▶ [WORK INSTRUCTIONS]: Pictures are not part of the copy; reproduce the remaining data exactly.
(DATASET RECORDS Opens)
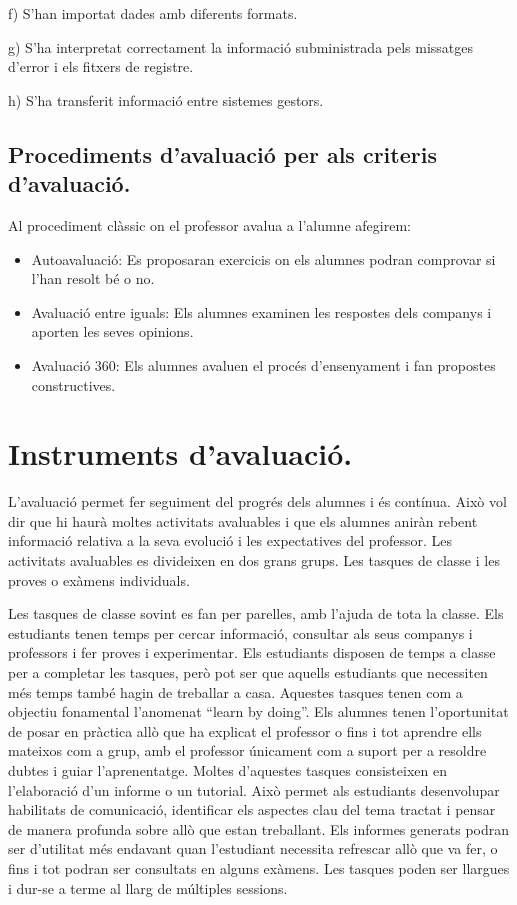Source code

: \documentclass[catalan, a4paper, 12pt, titlepage]{article}
\begin{document}
f) S'han importat dades amb diferents formats.

g) S'ha interpretat correctament la informació subministrada pels missatges d'error i els fitxers de registre.

h) S'ha transferit informació entre sistemes gestors.

\subsection{Procediments d'avaluació per als criteris d'avaluació.}
\label{subsec:procediments}

Al procediment clàssic on el professor avalua a l'alumne afegirem:

\begin{itemize}
	\item Autoavaluació: Es proposaran exercicis on els alumnes podran comprovar si l'han resolt bé o no.
	\item Avaluació entre iguals: Els alumnes examinen les respostes dels companys i aporten les seves opinions.
	\item Avaluació 360: Els alumnes avaluen el procés d'ensenyament i fan propostes constructives.
\end{itemize}

\section{Instruments d'avaluació.}
\label{sec:instruments}

L'avaluació permet fer seguiment del progrés dels alumnes i és contínua.
Això vol dir que hi haurà moltes activitats avaluables i que els alumnes aniràn rebent informació relativa a la seva evolució i les expectatives del professor.
Les activitats avaluables es divideixen en dos grans grups. 
Les tasques de classe i les proves o exàmens individuals.

Les tasques de classe sovint es fan per parelles, amb l'ajuda de tota la classe.
Els estudiants tenen temps per cercar informació, consultar als seus companys i professors i fer proves i experimentar. 
Els estudiants disposen de temps a classe per a completar les tasques, però pot ser que aquells estudiants que necessiten més temps també hagin de treballar a casa.
Aquestes tasques tenen com a objectiu fonamental l'anomenat ``learn by doing''.
Els alumnes tenen l'oportunitat de posar en pràctica allò que ha explicat el professor o fins i tot aprendre ells mateixos com a grup, amb el professor únicament com a suport per a resoldre dubtes i guiar l'aprenentatge.
Moltes d'aquestes tasques consisteixen en l'elaboració d'un informe o un tutorial.
Això permet als estudiants desenvolupar habilitats de comunicació, identificar els aspectes clau del tema tractat i pensar de manera profunda sobre allò que estan treballant. Els informes generats podran ser d'utilitat més endavant quan l'estudiant necessita refrescar allò que va fer, o fins i tot podran ser consultats en alguns exàmens.
Les tasques poden ser llargues i dur-se a terme al llarg de múltiples sessions.
\end{document}
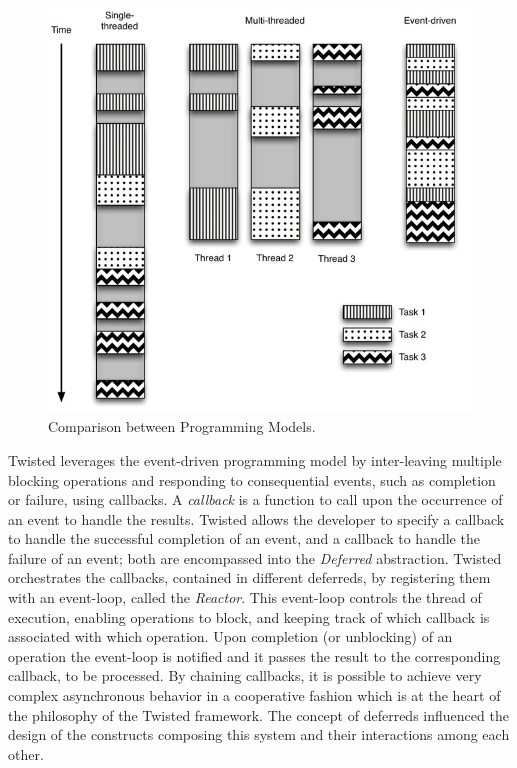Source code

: \documentclass[12pt, titlepage]{uo_temp}
\begin{document}
     \begin{figure}[h]
       \includegraphics{images/twisted_multi.jpg}
       \caption{Comparison between Programming Models. \cite{mckellar2013twisted}}\label{multi}
     \end{figure}

     Twisted leverages the event-driven programming model by inter-leaving multiple
     blocking operations and responding to consequential events, such as completion or
     failure, using callbacks. A \emph{callback} is a function to call upon the occurrence
     of an event to handle the results. Twisted allows the developer to specify a callback
     to handle the successful completion of an event, and a callback to handle the failure
     of an event; both are encompassed into the \emph{Deferred} abstraction. Twisted
     orchestrates the callbacks, contained in different deferreds, by registering them
     with an event-loop, called the \emph{Reactor}. This event-loop controls the thread of
     execution, enabling operations to block, and keeping track of which callback is
     associated with which operation. Upon completion (or unblocking) of an operation the
     event-loop is notified and it passes the result to the corresponding callback, to
     be processed. By chaining callbacks, it is possible to achieve very complex asynchronous
     behavior in a cooperative fashion which is at the heart of the philosophy of the
     Twisted framework. 
     The concept of deferreds influenced the design of the constructs composing this
     system and their interactions among each other.\\
\end{document}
(DATASET RECORDS Closes)
▶ [RESPONSE AREA]:
Source code

: \documentclass[catalan, a4paper, 12pt, titlepage]{article}
\begin{document}
f) S'han importat dades amb diferents formats.

g) S'ha interpretat correctament la informació subministrada pels missatges d'error i els fitxers de registre.

h) S'ha transferit informació entre sistemes gestors.

\subsection{Procediments d'avaluació per als criteris d'avaluació.}
\label{subsec:procediments}

Al procediment clàssic on el professor avalua a l'alumne afegirem:

\begin{itemize}
	\item Autoavaluació: Es proposaran exercicis on els alumnes podran comprovar si l'han resolt bé o no.
	\item Avaluació entre iguals: Els alumnes examinen les respostes dels companys i aporten les seves opinions.
	\item Avaluació 360: Els alumnes avaluen el procés d'ensenyament i fan propostes constructives.
\end{itemize}

\section{Instruments d'avaluació.}
\label{sec:instruments}

L'avaluació permet fer seguiment del progrés dels alumnes i és contínua.
Això vol dir que hi haurà moltes activitats avaluables i que els alumnes aniràn rebent informació relativa a la seva evolució i les expectatives del professor.
Les activitats avaluables es divideixen en dos grans grups. 
Les tasques de classe i les proves o exàmens individuals.

Les tasques de classe sovint es fan per parelles, amb l'ajuda de tota la classe.
Els estudiants tenen temps per cercar informació, consultar als seus companys i professors i fer proves i experimentar. 
Els estudiants disposen de temps a classe per a completar les tasques, però pot ser que aquells estudiants que necessiten més temps també hagin de treballar a casa.
Aquestes tasques tenen com a objectiu fonamental l'anomenat ``learn by doing''.
Els alumnes tenen l'oportunitat de posar en pràctica allò que ha explicat el professor o fins i tot aprendre ells mateixos com a grup, amb el professor únicament com a suport per a resoldre dubtes i guiar l'aprenentatge.
Moltes d'aquestes tasques consisteixen en l'elaboració d'un informe o un tutorial.
Això permet als estudiants desenvolupar habilitats de comunicació, identificar els aspectes clau del tema tractat i pensar de manera profunda sobre allò que estan treballant. Els informes generats podran ser d'utilitat més endavant quan l'estudiant necessita refrescar allò que va fer, o fins i tot podran ser consultats en alguns exàmens.
Les tasques poden ser llargues i dur-se a terme al llarg de múltiples sessions.
\end{document}
Source code

: \documentclass[12pt, titlepage]{uo_temp}
\begin{document}
     \begin{figure}[h]
       \includegraphics{images/twisted_multi.jpg}
       \caption{Comparison between Programming Models. \cite{mckellar2013twisted}}\label{multi}
     \end{figure}

     Twisted leverages the event-driven programming model by inter-leaving multiple
     blocking operations and responding to consequential events, such as completion or
     failure, using callbacks. A \emph{callback} is a function to call upon the occurrence
     of an event to handle the results. Twisted allows the developer to specify a callback
     to handle the successful completion of an event, and a callback to handle the failure
     of an event; both are encompassed into the \emph{Deferred} abstraction. Twisted
     orchestrates the callbacks, contained in different deferreds, by registering them
     with an event-loop, called the \emph{Reactor}. This event-loop controls the thread of
     execution, enabling operations to block, and keeping track of which callback is
     associated with which operation. Upon completion (or unblocking) of an operation the
     event-loop is notified and it passes the result to the corresponding callback, to
     be processed. By chaining callbacks, it is possible to achieve very complex asynchronous
     behavior in a cooperative fashion which is at the heart of the philosophy of the
     Twisted framework. 
     The concept of deferreds influenced the design of the constructs composing this
     system and their interactions among each other.\\
\end{document}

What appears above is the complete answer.